Bing Fisher, who lives at the Sunday River ski resort in Newry, relies heavily on the comfort and companionship of his dog, Cooper, a certified therapy dog. Andree Kehn/Sun Journal

After the funeral, a large gathering of people came to his sister-in-law’s home to pay their respects. Cooper stayed close to Fishman. However, at one point, Cooper went up to each person, almost greeting them in a way, Fishman said. After Cooper visited everyone, he remained by Fishman’s side for the entire evening.

“I noticed him clinging to the both of us (Fishman and his wife), just walking around. He knew something wasn’t right. And so I realized that this is medicine with no side effects,” said Fishman. “And then, you know, that got me through a lot because I talked to him. (I’d) go hiking, and we talk, so you’re looking into their eyes.”

Fishman said it felt as if Cooper was giving him a hug with his eyes.

According to a New York Times article, when owners and dogs lock eyes it can prompt production of oxytocin, a hormone that is also produced by feelings of love between humans. Citing scientists and psychologists, the article states that with continued eye contact, dogs can view their human as “key social partners” and vice versa.

Fishman described how it was comforting being with Cooper during this dark part of his life. Cooper was someone he could talk to openly, with no judgment or feeling that Fishman was weighing anyone else down with everything he was going through.
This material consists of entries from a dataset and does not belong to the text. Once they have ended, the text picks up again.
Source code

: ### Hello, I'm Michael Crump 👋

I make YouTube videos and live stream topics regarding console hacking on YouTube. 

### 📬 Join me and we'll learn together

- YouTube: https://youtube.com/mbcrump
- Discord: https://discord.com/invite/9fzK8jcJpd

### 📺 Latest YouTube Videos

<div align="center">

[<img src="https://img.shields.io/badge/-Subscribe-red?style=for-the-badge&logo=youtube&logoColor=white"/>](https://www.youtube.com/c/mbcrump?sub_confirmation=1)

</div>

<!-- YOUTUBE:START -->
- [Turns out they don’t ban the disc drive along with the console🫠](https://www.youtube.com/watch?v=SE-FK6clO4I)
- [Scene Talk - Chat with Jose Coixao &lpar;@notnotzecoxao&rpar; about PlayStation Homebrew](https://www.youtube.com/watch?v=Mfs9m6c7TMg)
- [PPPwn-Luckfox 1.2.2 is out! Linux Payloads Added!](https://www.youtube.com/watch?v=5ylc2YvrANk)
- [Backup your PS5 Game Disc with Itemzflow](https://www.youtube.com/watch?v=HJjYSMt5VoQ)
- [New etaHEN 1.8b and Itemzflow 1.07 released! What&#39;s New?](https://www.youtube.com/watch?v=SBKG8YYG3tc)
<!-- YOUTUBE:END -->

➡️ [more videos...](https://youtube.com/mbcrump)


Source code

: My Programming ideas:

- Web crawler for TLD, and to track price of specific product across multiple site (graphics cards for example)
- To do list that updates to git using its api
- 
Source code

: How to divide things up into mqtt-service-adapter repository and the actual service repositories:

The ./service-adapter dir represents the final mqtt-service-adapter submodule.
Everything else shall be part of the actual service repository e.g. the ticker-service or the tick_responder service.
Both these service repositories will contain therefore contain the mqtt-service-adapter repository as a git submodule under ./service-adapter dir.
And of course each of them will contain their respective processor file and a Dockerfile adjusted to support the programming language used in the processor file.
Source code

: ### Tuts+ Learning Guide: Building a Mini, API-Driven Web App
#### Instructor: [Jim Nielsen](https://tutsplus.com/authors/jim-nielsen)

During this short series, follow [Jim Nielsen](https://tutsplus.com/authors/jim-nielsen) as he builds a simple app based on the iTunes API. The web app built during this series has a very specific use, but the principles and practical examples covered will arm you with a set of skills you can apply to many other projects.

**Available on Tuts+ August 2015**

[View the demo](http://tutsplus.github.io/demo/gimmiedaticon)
“I talk more freely to him than I would a human,” Fishman said. “And I don’t know why that is. … I want to use the word freedom when you’re talking to a dog, but, well, it is the ability to say anything you want about your feelings. But I can use any kind of language I want.”

Bing Fisher, who lives at the Sunday River ski resort in Newry, relies heavily on the comfort and companionship of his dog, Cooper, a certified therapy dog. Andree Kehn/Sun Journal

Fishman said he never really accepted the loss, and he refers to President Joe Biden as someone who has described how Fishman feels.

“Biden … he took my thoughts and words … like he was listening to me. … Biden said when he lost his son, he said, ‘Trust me, folks, after a while, a grin will come over your face because you’ll think of something funny that happened.’ And he was right,” Fishman said. “I think of things that happen and I’m able to smile now. I got a picture of (his son) at a vineyard. Beautiful shot that my sister-in-law took. And I talk to that picture as well.”

Cooper has not only helped Fishman heal, but his wife as well. His wife was diagnosed with primary lateral sclerosis, a type of neural disease that causes the nerve cells in the brain that control movement to fail over time. Cooper immediately took to her side.

“He sits by her side. If she’s using the walker, he’ll walk with her, and it’s just astounded me because I didn’t train him to do that. He’s doing all this on his own,” said Fishman.

Fishman’s wife said Cooper calms down negative thoughts she has and makes some of the pain better.

“And I know it does,” said Fishman softly, “because I see her sitting there and she could be reading a book and she’ll set it down and she’ll just stare out and look at him. And he’ll stay there for the longest time. So I honestly believe they have an innate ability to have feelings.”